After lunch, I tried to ride my bike with 1500 calories in my belly. It went poorly for a while, and then my reluctance to drink water because my tummy hurt made things go even worse. Around the 5th hour on a mountain bike, I cracked completely and Matt and Greg started having to wait for me. Which they did, probably enjoying every minute of it.

Eventually I sorted my internals out enough to get back to effective sufferation and we rolled into hour six of GETTING RAD, which was now just "surviving technical stuff when you're shattered." I failed that part of the test at one point, and went over the bars, landing miraculously unharmed EXCEPT for my stupid knee, which I tore the skin off for the fourth time this year.

You know how when you're making smores, your marshmallow catches on fire, so you blow it out, eat the burned part of and put it back in the flame... only to catch fire again? That's my knee this year.

While I was busy bleeding down to my ankle we kept riding, because no big deal, right? Finally we reached the RESERVOIR and HOUR SEVEN of bike riding, and I was so excited to be basically done and also at a body of water on a hot day.

We jumped in, swam around, and I was like "man, swimming is tiring" so I just stood there in water up to my shoulders.

Suddenly, out of nowhere, there was a violent shaking on my wounded knee! And it REALLY HURT! So I flipped out!

I bolted out of the water to discover that a mother-effing fish had just bitten a flap of skin off my open wound, and that nature is scary, and we should pave everything.

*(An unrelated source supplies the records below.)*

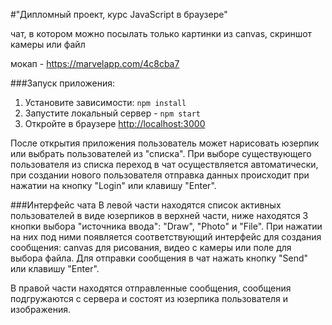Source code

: #"Дипломный проект, курс JavaScript в браузере"

чат, в котором можно посылать только картинки из canvas, скриншот камеры или файл

мокап - https://marvelapp.com/4c8cba7

###Запуск приложения:
1. Установите зависимости: `npm install`
2. Запустите локальный сервер - `npm start`
2. Откройте в браузере [http://localhost:3000]()

После открытия приложения пользователь может нарисовать юзерпик или выбрать пользователей из "списка". При выборе существующего пользователя из списка переход в чат осуществляется автоматически, при создании нового пользователя отправка данных происходит при нажатии на кнопку "Login" или клавишу "Enter". 

###Интерфейс чата
В левой части находятся список активных пользователей в виде юзерпиков в верхней части, ниже находятся 3 кнопки выбора "источника ввода": "Draw", "Photo" и "File".
При нажатии на них под ними появляется соответствующий интерфейс для создания сообщения: canvas для рисования, видео с камеры или поле для выбора файла. Для отправки сообщения в чат нажать кнопку "Send" или клавишу "Enter".

В правой части находятся отправленные сообщения, сообщения подгружаются с сервера и состоят из юзерпика пользователя и изображения.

Then we rode 15 more minutes home, during which Matt couldn't sit down because of his saddle sores, which made me feel a bit better (note: Matt rode without chamois cream, using a Champion System chamois). Now it's been four days, and I'm still eating everything in sight and my quads are still sore. Dude, biking is hard! Even when you don't have a Rapha camera crew along to properly epic-ify what you're doing!

Here's a picture of Matt summing up the ride, and really my entire bike-racing month:
Ow.   

Luckily the DARKHORSE 40 and 24 HOURS OF GREAT GLEN are coming up next month, so soon I will vanquish the memory of a silly July with either AWESOME TIMES or EVEN MORE FAILURE. Till then!

Friday, July 1, 2011

All Out In Moody Park Race Report

This weekend served up a fair bit of controversy in the New England mountain bike world, but it's the same old things we've been squawking about for years: why do EFTA and Root66 schedule events on the same day, and should we really race in this much mud?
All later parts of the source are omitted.